## Exercise instructions
Run through the records and show each line that includes the string "명령어를".

## Source information
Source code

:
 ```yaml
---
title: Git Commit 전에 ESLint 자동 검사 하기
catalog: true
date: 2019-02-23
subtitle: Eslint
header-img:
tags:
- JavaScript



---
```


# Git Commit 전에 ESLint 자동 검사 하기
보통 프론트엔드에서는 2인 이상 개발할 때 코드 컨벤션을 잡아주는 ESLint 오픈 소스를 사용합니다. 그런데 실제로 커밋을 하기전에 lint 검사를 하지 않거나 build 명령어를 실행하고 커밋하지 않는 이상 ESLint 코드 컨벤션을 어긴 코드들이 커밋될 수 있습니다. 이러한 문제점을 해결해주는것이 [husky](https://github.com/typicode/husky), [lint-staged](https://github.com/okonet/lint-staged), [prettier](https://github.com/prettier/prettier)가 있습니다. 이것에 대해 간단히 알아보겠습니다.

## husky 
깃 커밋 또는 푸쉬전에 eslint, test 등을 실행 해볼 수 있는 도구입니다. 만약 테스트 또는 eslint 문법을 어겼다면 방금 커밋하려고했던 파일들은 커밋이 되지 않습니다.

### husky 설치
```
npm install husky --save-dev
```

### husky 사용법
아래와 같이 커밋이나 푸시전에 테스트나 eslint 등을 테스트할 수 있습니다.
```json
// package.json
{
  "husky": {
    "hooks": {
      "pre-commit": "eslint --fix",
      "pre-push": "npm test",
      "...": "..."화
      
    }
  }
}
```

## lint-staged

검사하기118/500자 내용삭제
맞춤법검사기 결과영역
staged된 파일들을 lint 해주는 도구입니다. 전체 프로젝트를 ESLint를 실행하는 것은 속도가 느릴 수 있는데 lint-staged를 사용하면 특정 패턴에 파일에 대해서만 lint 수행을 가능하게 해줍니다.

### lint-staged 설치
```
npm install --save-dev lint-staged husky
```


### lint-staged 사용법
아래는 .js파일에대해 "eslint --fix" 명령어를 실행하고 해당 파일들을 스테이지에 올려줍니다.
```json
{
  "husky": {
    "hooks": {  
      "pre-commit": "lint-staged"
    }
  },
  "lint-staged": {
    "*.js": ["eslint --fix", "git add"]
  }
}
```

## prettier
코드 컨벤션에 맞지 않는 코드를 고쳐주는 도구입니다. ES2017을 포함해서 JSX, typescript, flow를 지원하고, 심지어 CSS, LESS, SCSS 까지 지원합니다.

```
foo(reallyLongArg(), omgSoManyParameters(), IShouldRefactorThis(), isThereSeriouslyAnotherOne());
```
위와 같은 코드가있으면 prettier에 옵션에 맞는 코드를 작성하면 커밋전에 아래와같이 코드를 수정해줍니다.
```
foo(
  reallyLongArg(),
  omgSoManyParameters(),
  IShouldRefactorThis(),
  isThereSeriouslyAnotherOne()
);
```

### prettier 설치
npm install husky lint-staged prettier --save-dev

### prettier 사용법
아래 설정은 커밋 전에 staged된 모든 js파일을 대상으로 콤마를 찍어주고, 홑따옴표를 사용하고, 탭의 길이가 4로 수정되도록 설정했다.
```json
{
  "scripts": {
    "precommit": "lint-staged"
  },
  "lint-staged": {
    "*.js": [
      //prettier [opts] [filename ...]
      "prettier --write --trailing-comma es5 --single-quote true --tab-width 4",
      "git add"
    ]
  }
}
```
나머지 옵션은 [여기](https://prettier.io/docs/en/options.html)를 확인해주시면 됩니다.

## Exercise output
보통 프론트엔드에서는 2인 이상 개발할 때 코드 컨벤션을 잡아주는 ESLint 오픈 소스를 사용합니다. 그런데 실제로 커밋을 하기전에 lint 검사를 하지 않거나 build 명령어를 실행하고 커밋하지 않는 이상 ESLint 코드 컨벤션을 어긴 코드들이 커밋될 수 있습니다. 이러한 문제점을 해결해주는것이 [husky](https://github.com/typicode/husky), [lint-staged](https://github.com/okonet/lint-staged), [prettier](https://github.com/prettier/prettier)가 있습니다. 이것에 대해 간단히 알아보겠습니다.
아래는 .js파일에대해 "eslint --fix" 명령어를 실행하고 해당 파일들을 스테이지에 올려줍니다.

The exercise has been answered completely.